Related URL: http://dx.doi.org/10.2110/pec.06.85.0015

Abstract

Analysis of Quaternary successions from the Himalayan Foreland Basin suggests that tectonics, climate, and glacioeustasy have influenced valley and floodplain architecture in different parts of the Ganga Plains. Tectonic and climatic effects are implicated in valley formation near the Himalayan Front, where major faults are active. Climate was an important factor near the craton margin in the western plains, where tectonic activity is minor and subsidence rates are moderate. Age models for this region suggest that discontinuity-bounded sequences formed over timescales of 103 to 104 years in response to variations in monsoonal precipitation and fluid and sediment discharge in the rivers. Modern megafans and interfan rivers of the eastern plains are not incised, probably due to high sediment yields, low unit stream power, and high subsidence rates.
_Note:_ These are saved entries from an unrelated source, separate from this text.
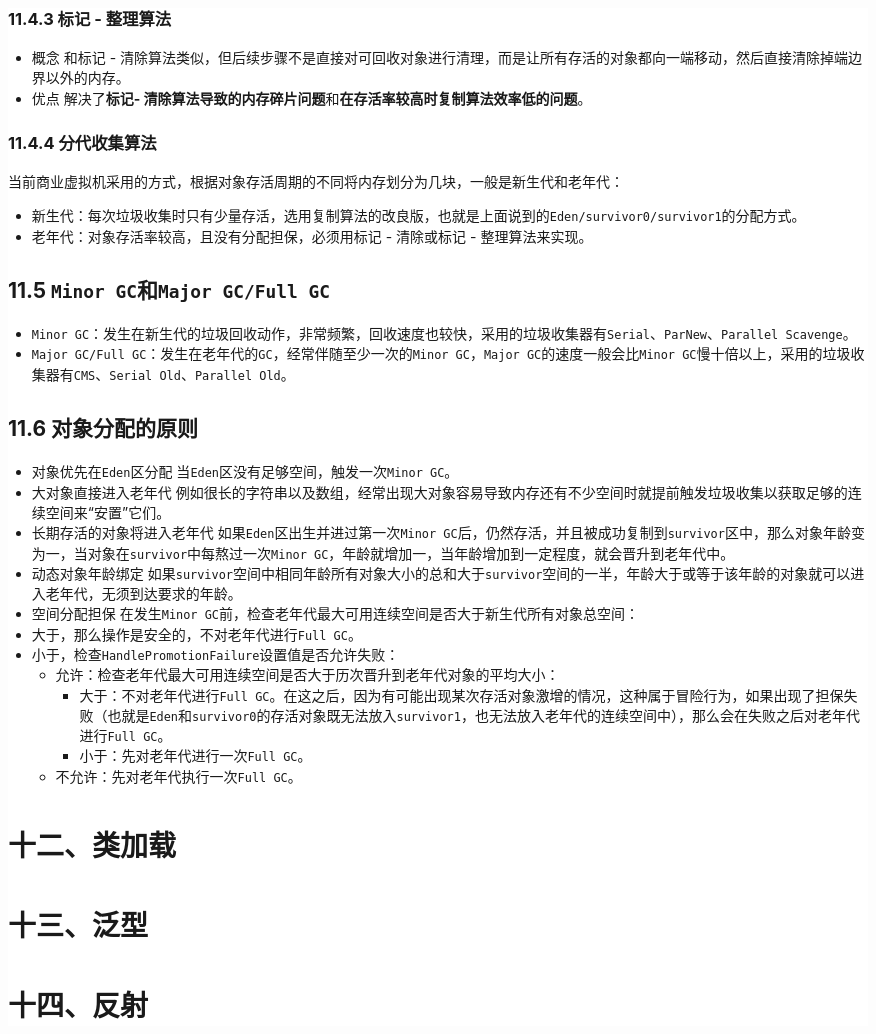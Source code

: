 ### 11.4.3 标记 - 整理算法

- 概念
   和标记 - 清除算法类似，但后续步骤不是直接对可回收对象进行清理，而是让所有存活的对象都向一端移动，然后直接清除掉端边界以外的内存。
- 优点
   解决了**标记- 清除算法导致的内存碎片问题**和**在存活率较高时复制算法效率低的问题**。

### 11.4.4 分代收集算法

当前商业虚拟机采用的方式，根据对象存活周期的不同将内存划分为几块，一般是新生代和老年代：

- 新生代：每次垃圾收集时只有少量存活，选用复制算法的改良版，也就是上面说到的`Eden/survivor0/survivor1`的分配方式。
- 老年代：对象存活率较高，且没有分配担保，必须用标记 - 清除或标记 - 整理算法来实现。

## 11.5 `Minor GC`和`Major GC/Full GC`

- `Minor GC`：发生在新生代的垃圾回收动作，非常频繁，回收速度也较快，采用的垃圾收集器有`Serial`、`ParNew`、`Parallel Scavenge`。
- `Major GC/Full GC`：发生在老年代的`GC`，经常伴随至少一次的`Minor GC`，`Major GC`的速度一般会比`Minor GC`慢十倍以上，采用的垃圾收集器有`CMS`、`Serial Old`、`Parallel Old`。

## 11.6 对象分配的原则

- 对象优先在`Eden`区分配
   当`Eden`区没有足够空间，触发一次`Minor GC`。
- 大对象直接进入老年代
   例如很长的字符串以及数组，经常出现大对象容易导致内存还有不少空间时就提前触发垃圾收集以获取足够的连续空间来“安置”它们。
- 长期存活的对象将进入老年代
   如果`Eden`区出生并进过第一次`Minor GC`后，仍然存活，并且被成功复制到`survivor`区中，那么对象年龄变为一，当对象在`survivor`中每熬过一次`Minor GC`，年龄就增加一，当年龄增加到一定程度，就会晋升到老年代中。
- 动态对象年龄绑定
   如果`survivor`空间中相同年龄所有对象大小的总和大于`survivor`空间的一半，年龄大于或等于该年龄的对象就可以进入老年代，无须到达要求的年龄。
- 空间分配担保
   在发生`Minor GC`前，检查老年代最大可用连续空间是否大于新生代所有对象总空间：
- 大于，那么操作是安全的，不对老年代进行`Full GC`。
- 小于，检查`HandlePromotionFailure`设置值是否允许失败：
  - 允许：检查老年代最大可用连续空间是否大于历次晋升到老年代对象的平均大小：
    - 大于：不对老年代进行`Full GC`。在这之后，因为有可能出现某次存活对象激增的情况，这种属于冒险行为，如果出现了担保失败（也就是`Eden`和`survivor0`的存活对象既无法放入`survivor1`，也无法放入老年代的连续空间中），那么会在失败之后对老年代进行`Full GC`。
    - 小于：先对老年代进行一次`Full GC`。
  - 不允许：先对老年代执行一次`Full GC`。



# 十二、类加载

# 十三、泛型

# 十四、反射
Although long-term records are sparse, discontinuities are probably uncommon in this area. Channels on the Ganga–Brahmaputra Delta are not presently incised, but sea-level fluctuations generated thick late Pleistocene valley fills that extend several hundred kilometers inland. Many Himalayan and cratonic rivers across the area experienced Early Holocene incision in response to monsoon intensification following the Last Glacial Maximum, and brought a large sediment load to the delta and the Bengal Fan. Many reaches in axial parts of the Ganga system appear to have migrated progressively southward in the recent past, generating cliffs along their southern valley margins. Such systematic migration reflects collision of India and Asia and resulting uplift at the Himalayan Front. Climatically controlled sequences may be superimposed on this long-term valley migration, which should generate diachronous valley-base surfaces. Valleys on inland alluvial plains may vary from prominent to subtle over short periods and over distances of hundreds of kilometers, as well as avulsing periodically and migrating systematically.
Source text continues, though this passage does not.